What the exercise asks:
Copy out each line below verbatim, skipping any picture.

[Records from a collection]
****

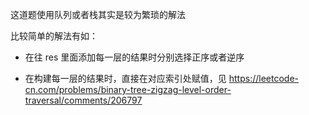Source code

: 这道题使用队列或者栈其实是较为繁琐的解法

比较简单的解法有如：

- 在往 res 里面添加每一层的结果时分别选择正序或者逆序

- 在构建每一层的结果时，直接在对应索引处赋值，见 https://leetcode-cn.com/problems/binary-tree-zigzag-level-order-traversal/comments/206797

****

Answer to this task:
Source code

: 这道题使用队列或者栈其实是较为繁琐的解法

比较简单的解法有如：

- 在往 res 里面添加每一层的结果时分别选择正序或者逆序

- 在构建每一层的结果时，直接在对应索引处赋值，见 https://leetcode-cn.com/problems/binary-tree-zigzag-level-order-traversal/comments/206797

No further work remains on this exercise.